Registration Dossier

Environmental fate & pathways

Endpoint summary

Administrative data

Description of key information

Additional information

Due to a strong dependence on pH and concentration which leads to a dynamic polymerisation-depolymerisation equilibrium with speciation into a variety of mono-, oligo-, and polymeric anions and amorphous silica, calculations on the distribution in various environmental compartments are not feasible (HERA 2005).

Dissolved silica from commercial soluble silicates is indistinguishable from natural dissolved silica. Of the elemental composition of the earth’s crust, SiO2represents about 59%. Thus, silica is the second most abundant element on earth. Similar percentages are obtained for many sediments and soils (Jackson 1964 as cited in HERA 2005).

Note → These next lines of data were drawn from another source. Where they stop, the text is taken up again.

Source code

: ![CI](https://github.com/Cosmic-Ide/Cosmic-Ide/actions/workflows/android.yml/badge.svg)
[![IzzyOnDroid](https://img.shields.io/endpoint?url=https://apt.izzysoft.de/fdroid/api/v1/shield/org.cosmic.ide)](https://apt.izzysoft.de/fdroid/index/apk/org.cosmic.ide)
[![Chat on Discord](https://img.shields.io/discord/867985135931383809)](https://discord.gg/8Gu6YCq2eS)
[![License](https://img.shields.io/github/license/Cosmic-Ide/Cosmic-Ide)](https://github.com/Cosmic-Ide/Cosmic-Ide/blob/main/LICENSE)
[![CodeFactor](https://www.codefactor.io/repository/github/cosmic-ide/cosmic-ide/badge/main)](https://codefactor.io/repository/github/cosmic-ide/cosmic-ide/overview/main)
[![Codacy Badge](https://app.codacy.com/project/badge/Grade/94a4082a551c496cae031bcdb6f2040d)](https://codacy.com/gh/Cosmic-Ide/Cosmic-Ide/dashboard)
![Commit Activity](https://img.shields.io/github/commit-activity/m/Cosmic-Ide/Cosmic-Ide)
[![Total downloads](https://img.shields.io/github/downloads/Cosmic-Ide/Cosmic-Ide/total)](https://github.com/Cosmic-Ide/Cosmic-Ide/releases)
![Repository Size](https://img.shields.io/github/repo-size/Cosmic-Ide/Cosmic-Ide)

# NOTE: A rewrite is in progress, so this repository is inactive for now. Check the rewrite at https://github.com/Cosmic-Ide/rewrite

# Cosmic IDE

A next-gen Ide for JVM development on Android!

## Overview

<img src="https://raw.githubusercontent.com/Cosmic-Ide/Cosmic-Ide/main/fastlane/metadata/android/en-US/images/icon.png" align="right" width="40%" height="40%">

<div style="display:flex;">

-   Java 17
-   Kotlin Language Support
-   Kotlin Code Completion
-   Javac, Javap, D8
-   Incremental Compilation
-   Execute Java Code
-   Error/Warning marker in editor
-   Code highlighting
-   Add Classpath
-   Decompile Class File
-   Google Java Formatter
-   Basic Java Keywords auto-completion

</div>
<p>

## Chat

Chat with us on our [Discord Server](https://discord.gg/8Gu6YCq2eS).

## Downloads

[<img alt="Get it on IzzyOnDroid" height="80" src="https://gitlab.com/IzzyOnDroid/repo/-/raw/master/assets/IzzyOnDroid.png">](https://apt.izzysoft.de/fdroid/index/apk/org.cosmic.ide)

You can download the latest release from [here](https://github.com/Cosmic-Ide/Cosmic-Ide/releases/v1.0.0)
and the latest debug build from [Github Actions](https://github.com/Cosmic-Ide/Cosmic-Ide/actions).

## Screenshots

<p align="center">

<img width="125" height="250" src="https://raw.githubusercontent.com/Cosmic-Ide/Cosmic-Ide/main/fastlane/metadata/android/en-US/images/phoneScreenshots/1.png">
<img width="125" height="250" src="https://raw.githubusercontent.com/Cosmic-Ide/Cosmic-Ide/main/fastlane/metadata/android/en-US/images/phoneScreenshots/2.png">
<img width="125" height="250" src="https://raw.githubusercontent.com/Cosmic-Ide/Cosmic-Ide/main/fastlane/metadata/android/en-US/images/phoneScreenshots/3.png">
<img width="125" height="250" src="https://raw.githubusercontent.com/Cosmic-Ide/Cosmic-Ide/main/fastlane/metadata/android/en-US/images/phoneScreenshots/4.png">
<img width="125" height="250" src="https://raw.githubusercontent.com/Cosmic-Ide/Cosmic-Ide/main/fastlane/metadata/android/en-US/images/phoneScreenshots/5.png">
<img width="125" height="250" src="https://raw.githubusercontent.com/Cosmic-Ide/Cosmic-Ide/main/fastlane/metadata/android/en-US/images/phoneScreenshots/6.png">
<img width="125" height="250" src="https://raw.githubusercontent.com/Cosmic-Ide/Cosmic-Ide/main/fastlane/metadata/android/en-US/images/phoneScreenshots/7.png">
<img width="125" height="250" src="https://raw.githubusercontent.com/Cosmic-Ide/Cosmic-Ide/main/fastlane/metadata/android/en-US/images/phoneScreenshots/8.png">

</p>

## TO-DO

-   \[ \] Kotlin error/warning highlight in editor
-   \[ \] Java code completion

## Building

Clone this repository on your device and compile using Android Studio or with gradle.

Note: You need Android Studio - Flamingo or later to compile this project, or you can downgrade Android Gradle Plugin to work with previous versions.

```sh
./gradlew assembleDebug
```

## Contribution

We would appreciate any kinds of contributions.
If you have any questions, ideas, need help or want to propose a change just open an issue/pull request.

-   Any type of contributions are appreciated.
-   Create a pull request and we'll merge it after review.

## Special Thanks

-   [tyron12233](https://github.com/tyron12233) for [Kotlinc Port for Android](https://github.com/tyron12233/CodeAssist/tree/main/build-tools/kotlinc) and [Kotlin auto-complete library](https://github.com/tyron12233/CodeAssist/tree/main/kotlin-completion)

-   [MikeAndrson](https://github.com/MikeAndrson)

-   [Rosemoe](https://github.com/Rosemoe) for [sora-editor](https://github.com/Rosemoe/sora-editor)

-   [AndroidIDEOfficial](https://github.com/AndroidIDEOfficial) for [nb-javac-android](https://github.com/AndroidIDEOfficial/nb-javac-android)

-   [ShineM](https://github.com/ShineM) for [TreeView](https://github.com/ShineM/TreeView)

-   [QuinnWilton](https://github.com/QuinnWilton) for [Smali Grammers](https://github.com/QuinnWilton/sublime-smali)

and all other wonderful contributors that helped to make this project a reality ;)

Compounds of silicon and oxygen are ubiquitous in the environment; they are present in inorganic matter, like minerals and soils as well as in organic matter, like plants, animals and man. By weathering of soil, rocks and sediments and by atmospheric deposition, silica is released into surface and ground waters from where it may be removed by precipitation and sedimentation or taken up by living organisms, especially diatoms. Dead sedimenting diatoms also contribute significantly to sediment silica (diatomaceous earth). Silica is found in all natural waters with an average concentration of 10-20 mg SiO2/L (HERA 2005), in European rivers in mean concentrations of 7.5 mg SiO2/L (Jorgensen et al. 1991). Due to the low vapour pressure, volatilisation is not expected.

Silicic acid, lithium salt, if released into the environment, is expected to combine indistinguishably with the soil or sediment due to its similarity with inorganic soil/sediment matter and will be subjected to natural processes under environmental conditions (cation exchange, dissolution, sedimentation). It is expected to distribute mainly into soils and sediments, weakly into water and probably not at all into the air.